I removed my new shoes from their box and admired them, too, for a moment before sliding them onto my feet. The salesperson had called the color
blush
and the model name
beauty.
They were satin open-toe three-and-a-half-inch heels with enormous rhinestone detailing just above the toe. They were like an outfit in and of themselves.

I was sexy. I was sensational. I was elegant and refined. It was me, on the best day of my life. I walked out, ready for the compliments to wash over me.

“Very funny, girl,” Damian said, dismissing me with the turn of his head. Not the reaction I was going for.

“What’s funny?” I asked Damian, who was already walking toward the windows to take in the view. “What’s funny?” I then asked Vanessa, practically tripping over the fishtail as I spun to face her.

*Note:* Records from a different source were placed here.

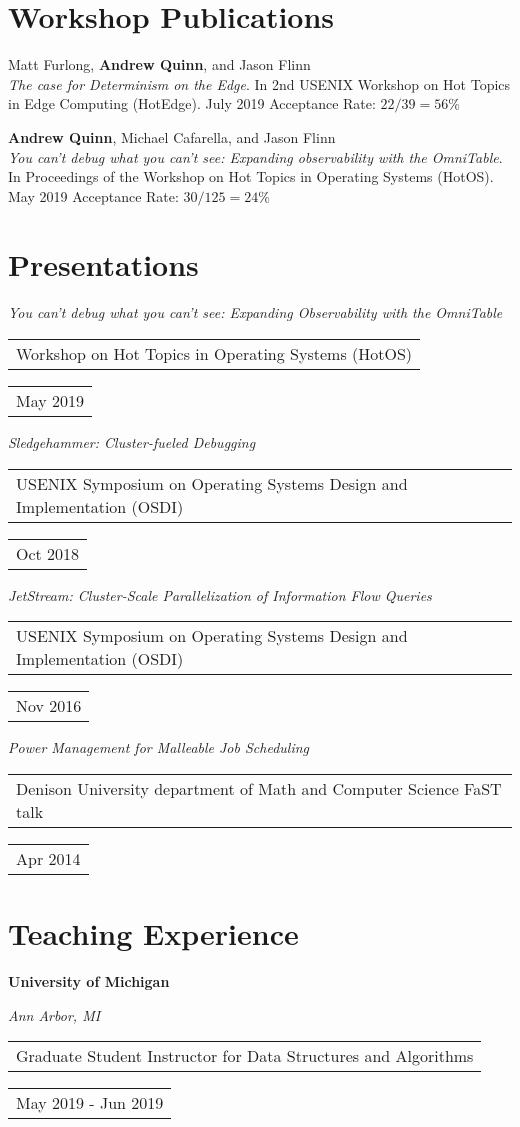 \documentclass[letterpaper,10pt]{article}
\newlength \firstcol
\newcommand{\reitem}[2]{
  \begin{tabular}{l}
    #2
  \end{tabular}
\hfill
\begin{tabular}{r}
  #1
\end{tabular}
}
\newcommand{\heading}[4]{
\vspace{#1}
\begin{minipage}{\firstcol}
\flushleft
\textbf{#2}
\end{minipage}
\null\hfill
\begin{minipage}{3.6cm}
\flushright
\textit{#3}
\end{minipage}
\vspace{#4}
}
\newcommand{\paper}[3]{#1\\#2 #3}
\newcommand{\presentation}[3]{
  \emph{#1}\\
  \reitem{#3}{#2}
  }
\begin{document}
\section{Workshop Publications}
\paper{Matt Furlong, \textbf{Andrew Quinn}, and Jason Flinn}
      {\emph{The case for Determinism on the Edge}.  In 2nd USENIX
        Workshop on Hot Topics in Edge Computing (HotEdge).  July
        2019}{Acceptance Rate: $22/39=56\%$}

\paper{\textbf{Andrew Quinn}, Michael Cafarella, and Jason
  Flinn}{\emph{You can't debug what you can't see: Expanding
    observability with the OmniTable}. In Proceedings of the Workshop
  on Hot Topics in Operating Systems (HotOS).  May 2019}{Acceptance
  Rate: $30/125=24\%$}

\section{Presentations}
\presentation{You can't debug what you can't see: Expanding
  Observability with the OmniTable}{Workshop on Hot Topics in
  Operating Systems (HotOS)}{May 2019}

\presentation{Sledgehammer: Cluster-fueled Debugging}{USENIX Symposium
  on Operating Systems Design and Implementation (OSDI)}{Oct 2018}

\presentation{JetStream: Cluster-Scale Parallelization of Information
  Flow Queries}{USENIX Symposium on Operating Systems Design and
  Implementation (OSDI)}{Nov 2016}

\presentation{Power Management for Malleable Job Scheduling}{Denison
  University department of Math and Computer Science FaST talk}{Apr 2014}

\section{Teaching Experience}
\heading{0em}{University of Michigan}{Ann Arbor, MI}{0em}
\reitem{May 2019 - Jun 2019}{Graduate Student Instructor for Data Structures and Algorithms}
\end{document}
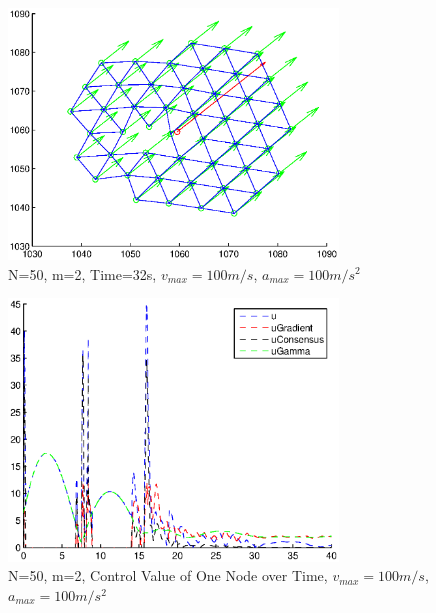 \documentclass[10pt, conference]{IEEEtran}
\begin{document}
\begin{figure}[!p]
  \begin{center}
    \includegraphics[width=3.45in]{n50m2vmax100amax100t32}
  \end{center}

  \caption{\small N=50, m=2, Time=32s, $v_{max}=100m/s$, $a_{max}=100m/s^2$}
  \label{fig:n50m2vmax100amax100t32}
\end{figure}

\begin{figure}[!p]
  \begin{center}
    \includegraphics[width=3.45in]{n50m2vmax100amax100control}
  \end{center}

  \caption{\small N=50, m=2, Control Value of One Node over Time, $v_{max}=100m/s$, $a_{max}=100m/s^2$}
  \label{fig:n50m2vmax100amax100control}
\end{figure}
\end{document}
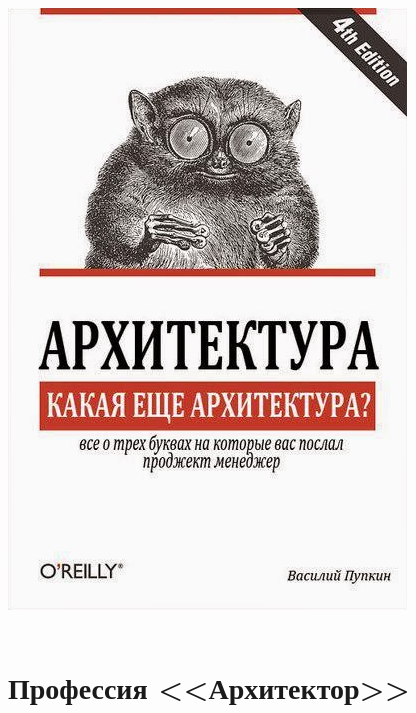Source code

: \documentclass{../slides-style}
\begin{document}
\begin{frame}
\begin{columns}
\begin{column}{0.3\textwidth}
                \includegraphics[width=\textwidth]{whatArchitecture.png}
            \end{column}
        \end{columns}
    \end{frame}

    \section{Профессия <<Архитектор>>}
\end{document}
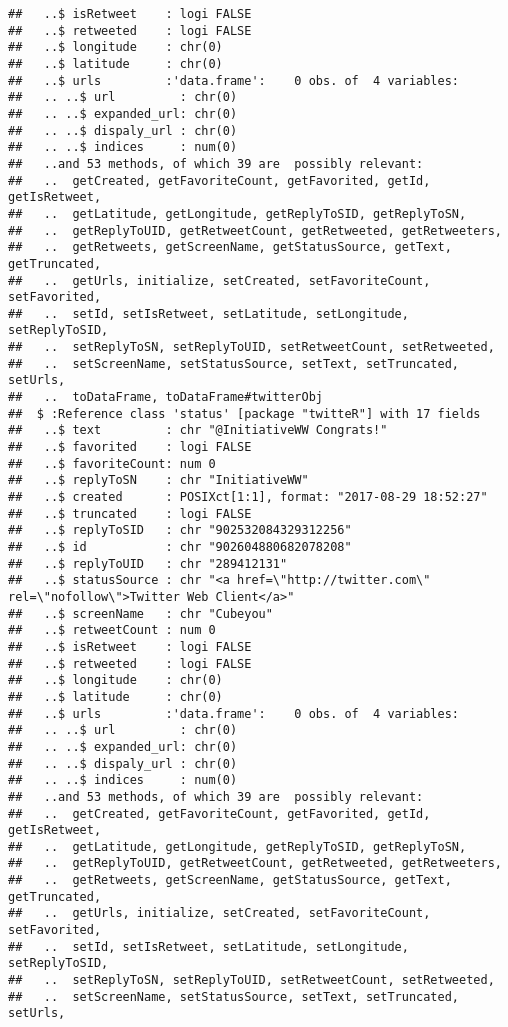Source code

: \documentclass[]{article}
\begin{document}
\begin{verbatim}
##   ..$ isRetweet    : logi FALSE
##   ..$ retweeted    : logi FALSE
##   ..$ longitude    : chr(0) 
##   ..$ latitude     : chr(0) 
##   ..$ urls         :'data.frame':    0 obs. of  4 variables:
##   .. ..$ url         : chr(0) 
##   .. ..$ expanded_url: chr(0) 
##   .. ..$ dispaly_url : chr(0) 
##   .. ..$ indices     : num(0) 
##   ..and 53 methods, of which 39 are  possibly relevant:
##   ..  getCreated, getFavoriteCount, getFavorited, getId, getIsRetweet,
##   ..  getLatitude, getLongitude, getReplyToSID, getReplyToSN,
##   ..  getReplyToUID, getRetweetCount, getRetweeted, getRetweeters,
##   ..  getRetweets, getScreenName, getStatusSource, getText, getTruncated,
##   ..  getUrls, initialize, setCreated, setFavoriteCount, setFavorited,
##   ..  setId, setIsRetweet, setLatitude, setLongitude, setReplyToSID,
##   ..  setReplyToSN, setReplyToUID, setRetweetCount, setRetweeted,
##   ..  setScreenName, setStatusSource, setText, setTruncated, setUrls,
##   ..  toDataFrame, toDataFrame#twitterObj
##  $ :Reference class 'status' [package "twitteR"] with 17 fields
##   ..$ text         : chr "@InitiativeWW Congrats!"
##   ..$ favorited    : logi FALSE
##   ..$ favoriteCount: num 0
##   ..$ replyToSN    : chr "InitiativeWW"
##   ..$ created      : POSIXct[1:1], format: "2017-08-29 18:52:27"
##   ..$ truncated    : logi FALSE
##   ..$ replyToSID   : chr "902532084329312256"
##   ..$ id           : chr "902604880682078208"
##   ..$ replyToUID   : chr "289412131"
##   ..$ statusSource : chr "<a href=\"http://twitter.com\" rel=\"nofollow\">Twitter Web Client</a>"
##   ..$ screenName   : chr "Cubeyou"
##   ..$ retweetCount : num 0
##   ..$ isRetweet    : logi FALSE
##   ..$ retweeted    : logi FALSE
##   ..$ longitude    : chr(0) 
##   ..$ latitude     : chr(0) 
##   ..$ urls         :'data.frame':    0 obs. of  4 variables:
##   .. ..$ url         : chr(0) 
##   .. ..$ expanded_url: chr(0) 
##   .. ..$ dispaly_url : chr(0) 
##   .. ..$ indices     : num(0) 
##   ..and 53 methods, of which 39 are  possibly relevant:
##   ..  getCreated, getFavoriteCount, getFavorited, getId, getIsRetweet,
##   ..  getLatitude, getLongitude, getReplyToSID, getReplyToSN,
##   ..  getReplyToUID, getRetweetCount, getRetweeted, getRetweeters,
##   ..  getRetweets, getScreenName, getStatusSource, getText, getTruncated,
##   ..  getUrls, initialize, setCreated, setFavoriteCount, setFavorited,
##   ..  setId, setIsRetweet, setLatitude, setLongitude, setReplyToSID,
##   ..  setReplyToSN, setReplyToUID, setRetweetCount, setRetweeted,
##   ..  setScreenName, setStatusSource, setText, setTruncated, setUrls,

\end{verbatim}
\end{document}

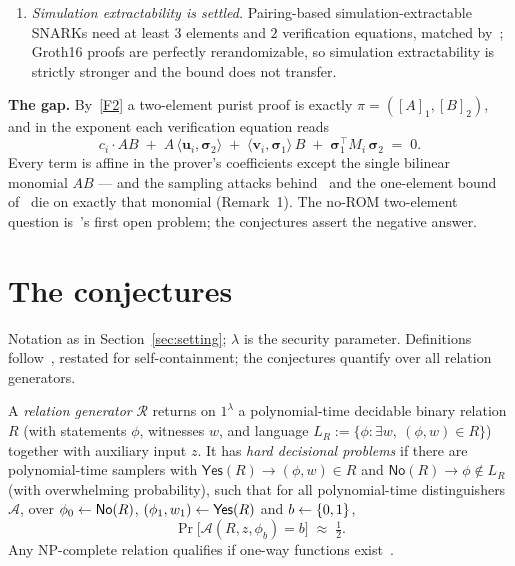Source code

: \documentclass{aicr-conjecture}
\newcommand{\bsig}{\boldsymbol{\sigma}}
\newcommand{\LR}{L_R}
\newcommand{\Yes}{\mathsf{Yes}}
\newcommand{\No}{\mathsf{No}}
\begin{document}
\begin{enumerate}[label=(F\arabic*),ref=F\arabic*,leftmargin=*,itemsep=1pt,topsep=2pt]
  bits~\cite{DMS24}.  Element count and bit count thus part ways;
  the conjectures concern the former.
  (d)~\emph{Interaction; designated verifiers.}  One round of
  interaction yields one-element proofs~\cite{BIOW20};
  designated-verifier SNARGs reach one element plus $O(\lambda)$
  bits~\cite{ADI25}.  Non-interactivity and public verifiability are
  load-bearing too.
\item\label{F4} \emph{Simulation extractability is settled.}
  Pairing-based simulation-extractable SNARKs need at least $3$
  elements and $2$ verification equations, matched by~\cite{GM17};
  Groth16 proofs are perfectly rerandomizable, so simulation
  extractability is strictly stronger and the bound does not
  transfer.
\end{enumerate}

\smallskip
\noindent\textbf{The gap.}
By~\ref{F2} a two-element purist proof is exactly
$\pi = ([A]_1,[B]_2)$, and in the exponent each verification equation
reads
\[
  c_i \cdot AB \;+\; A\,\langle \boldsymbol{u}_i, \bsig_2\rangle
  \;+\; \langle \boldsymbol{v}_i, \bsig_1\rangle\, B
  \;+\; \bsig_1^{\!\top} M_i\, \bsig_2 \;=\; 0 .
\]
Every term is affine in the prover's coefficients except the single
bilinear monomial $AB$ --- and the sampling attacks
behind~\cite[Thms.~3--4]{Gro16} and the one-element bound
of~\cite{ADY25} die on exactly that monomial (Remark~1).  The no-ROM
two-element question is~\cite{ADY25}'s first open problem; the
conjectures assert the negative answer.

\section{The conjectures}\label{sec:conjectures}

Notation as in Section~\ref{sec:setting}; $\lambda$ is the security
parameter.  Definitions follow~\cite{Gro16}, restated for
self-containment; the conjectures quantify over all relation
generators.

\begin{definition}\label{def:hard}
A \emph{relation generator} $\mathcal{R}$ returns on $1^\lambda$ a
polynomial-time decidable binary relation $R$ (with statements
$\phi$, witnesses $w$, and language
$\LR := \{\phi : \exists w,\ (\phi,w) \in R\}$) together with
auxiliary input $z$.  It has \emph{hard decisional problems} if there
are polynomial-time samplers with $\Yes(R) \to (\phi,w) \in R$ and
$\No(R) \to \phi \notin \LR$ (with overwhelming probability), such
that for all polynomial-time distinguishers $\mathcal{A}$, over
$\phi_0 \sample \No(R)$, $(\phi_1,w_1) \sample \Yes(R)$ and
$b \sample \{0,1\}$,
\[
  \Pr\bigl[\mathcal{A}(R,z,\phi_b) = b\bigr] \;\approx\; \tfrac12 .
\]
Any NP-complete relation qualifies if one-way functions
exist~\cite{Gro16}.
\end{definition}
\end{document}
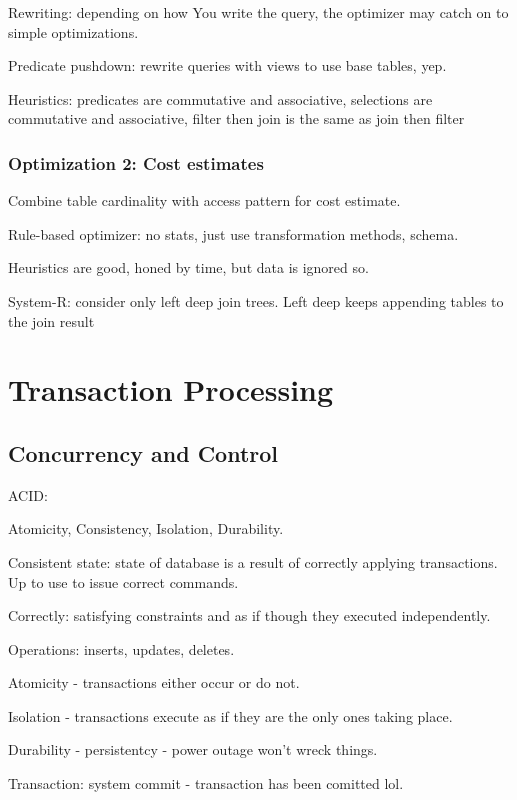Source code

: \documentclass{article}
\begin{document}
			Rewriting: depending on how You write the query, the optimizer may catch on to simple optimizations.
			
			Predicate pushdown: rewrite queries with views to use base tables, yep.
			
			Heuristics: predicates are commutative and associative, selections are commutative and associative, filter then join is the same as join then filter
			
		\subsubsection{Optimization 2: Cost estimates}
		
			Combine table cardinality with access pattern for cost estimate.
			
			Rule-based optimizer: no stats, just use transformation methods, schema.
			
			Heuristics are good, honed by time, but data is ignored so.
			
			System-R: consider only left deep join trees. Left deep keeps appending tables to the join result
			
\section{Transaction Processing}

	

	\subsection{Concurrency and Control}
	
		ACID:
		
		Atomicity, Consistency, Isolation, Durability.
		
		Consistent state: state of database is a result of correctly applying transactions. Up to use to issue correct commands.
		
		Correctly: satisfying constraints and as if though they executed independently.
		
		Operations: inserts, updates, deletes.
		
		Atomicity - transactions either occur or do not.
			
		Isolation - transactions execute as if they are the only ones taking place.
			
		Durability - persistentcy - power outage won't wreck things.
		
		Transaction: system commit - transaction has been comitted lol.
		
\end{document}
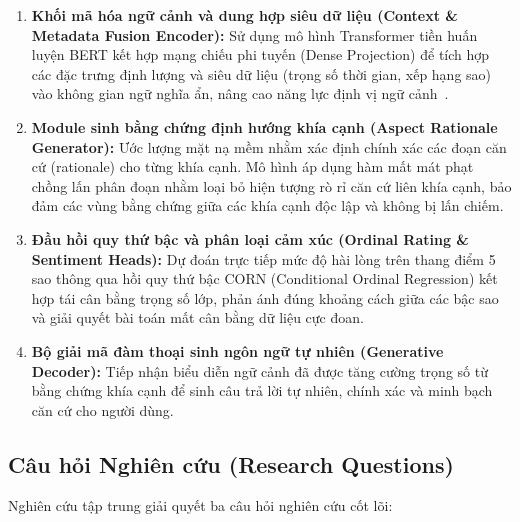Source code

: \documentclass[pdflatex,sn-mathphys-num]{sn-jnl}
\theoremstyle{thmstyleone}
\theoremstyle{thmstyletwo}
\theoremstyle{thmstylethree}
\begin{document}
\begin{enumerate}
    \item \textbf{Khối mã hóa ngữ cảnh và dung hợp siêu dữ liệu (Context \& Metadata Fusion Encoder):} Sử dụng mô hình Transformer tiền huấn luyện BERT kết hợp mạng chiếu phi tuyến (Dense Projection) để tích hợp các đặc trưng định lượng và siêu dữ liệu (trọng số thời gian, xếp hạng sao) vào không gian ngữ nghĩa ẩn, nâng cao năng lực định vị ngữ cảnh~\cite{bruni2025amaqa}.
    
    \item \textbf{Module sinh bằng chứng định hướng khía cạnh (Aspect Rationale Generator):} Ước lượng mặt nạ mềm nhằm xác định chính xác các đoạn căn cứ (rationale) cho từng khía cạnh. Mô hình áp dụng hàm mất mát phạt chồng lấn phân đoạn nhằm loại bỏ hiện tượng rò rỉ căn cứ liên khía cạnh, bảo đảm các vùng bằng chứng giữa các khía cạnh độc lập và không bị lấn chiếm.
    
    \item \textbf{Đầu hồi quy thứ bậc và phân loại cảm xúc (Ordinal Rating \& Sentiment Heads):} Dự đoán trực tiếp mức độ hài lòng trên thang điểm 5 sao thông qua hồi quy thứ bậc CORN (Conditional Ordinal Regression) kết hợp tái cân bằng trọng số lớp, phản ánh đúng khoảng cách giữa các bậc sao và giải quyết bài toán mất cân bằng dữ liệu cực đoan.
    
    \item \textbf{Bộ giải mã đàm thoại sinh ngôn ngữ tự nhiên (Generative Decoder):} Tiếp nhận biểu diễn ngữ cảnh đã được tăng cường trọng số từ bằng chứng khía cạnh để sinh câu trả lời tự nhiên, chính xác và minh bạch căn cứ cho người dùng.
\end{enumerate}

\subsection{Câu hỏi Nghiên cứu (Research Questions)}
\label{subsec:research_questions}
Nghiên cứu tập trung giải quyết ba câu hỏi nghiên cứu cốt lõi:
\end{document}
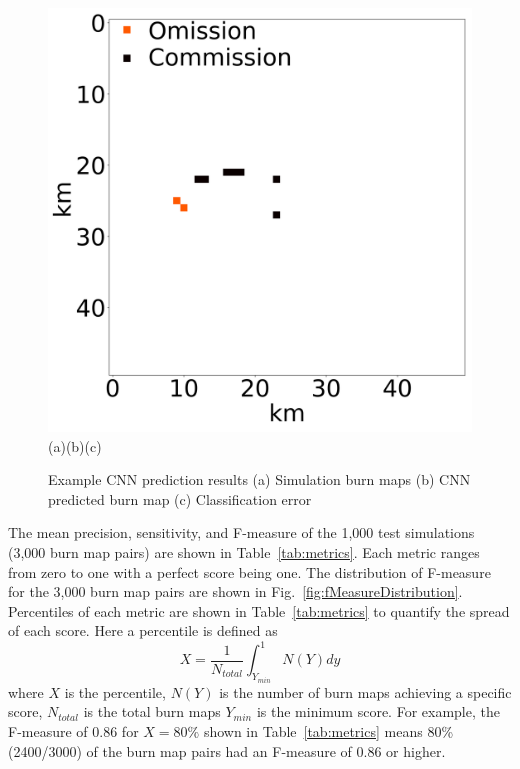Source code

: \documentclass[smallcondensed]{svjour3}     %
\begin{document}
\begin{figure}[htbp]
	\includegraphics[height=0.17\textheight]{exampleNetworkError4.png}
	\\
\hspace{0.038\textwidth}(a)\hspace{0.24\textwidth}(b)\hspace{0.29\textwidth}(c)
\caption{Example CNN prediction results (a) Simulation burn maps (b) CNN predicted burn map (c) Classification error}
\label{fig:exampleNetwork}       %
\end{figure}

The mean precision, sensitivity, and F-measure of the 1,000 test
simulations (3,000 burn map pairs) are shown in Table~\ref{tab:metrics}.
Each metric ranges from zero to one with a perfect score being one. 
The distribution of F-measure for the 3,000 burn map pairs are shown
in Fig.~\ref{fig:fMeasureDistribution}.
Percentiles of each metric are shown in Table~\ref{tab:metrics} to
quantify the spread of each score. Here a percentile is defined as
\begin{equation}
X = \frac{1}{N_{total}}\int_{Y_{min}}^{1}N(Y)dy
\label{eq:percentile}
\end{equation}
where $X$ is the percentile, $N(Y)$ is the number of burn maps achieving
a specific score, $N_{total}$ is the total burn maps $Y_{min}$ is the minimum
score. For example, the F-measure of 0.86 for $X=80\%$ shown in
Table~\ref{tab:metrics} means 80\% (2400/3000) of the burn map pairs
had an F-measure of 0.86 or higher.
\end{document}
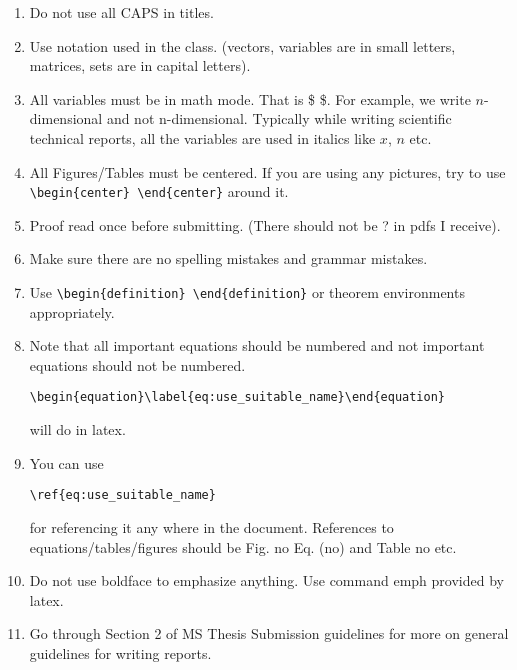 \documentclass[10pt,a4paper]{article}
\newtheorem{definition}{Definition}
\begin{document}
\begin{enumerate}
\item Do not use all CAPS in titles.
\item Use notation used in the class. (vectors, variables are in small letters, matrices, sets are in capital letters).

\item All variables must be in math mode. That is \$ \$. 
For example, we write  $n$-dimensional and not n-dimensional. 
Typically while writing scientific technical reports, all the variables are used in italics like $x$, $n$ etc.

\item All Figures/Tables must be centered. 
If you are using any pictures, try to use \\ \verb|\begin{center} \end{center}| around it.

\item Proof read once before submitting. (There should not be ? in pdfs I receive).

\item Make sure there are no spelling mistakes and grammar mistakes.

\item Use \verb|\begin{definition} \end{definition}| or theorem environments appropriately.

\item Note that all important equations should be numbered and not important equations should not be numbered. 
\begin{verbatim}
\begin{equation}\label{eq:use_suitable_name}\end{equation}
\end{verbatim} will do in latex.

\item You can use \begin{verbatim}
\ref{eq:use_suitable_name}
\end{verbatim} for referencing it any where in the document.
References to equations/tables/figures should be Fig. no Eq. (no) and Table no etc. 

\item Do not use boldface to emphasize anything.  Use command emph provided by latex.

\item Go through Section 2 of MS Thesis Submission guidelines for more on general guidelines for writing reports.



\end{enumerate}
\end{document}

“Nothing, honey,” she assured me. “My cousin here is just being a Hollywood prick. See, this is why everyone hates L.A.”

“Don’t nothing me, girl,” he said.

“Shut up, Damian,” Vanessa said.

“For the love of God,” I cried out, “What. Is. FUNNY?”

“That dress,” Damian said. “That dress is funny. It’s a copy of the dress that Miss Ava wore to the Golden Globes last year.”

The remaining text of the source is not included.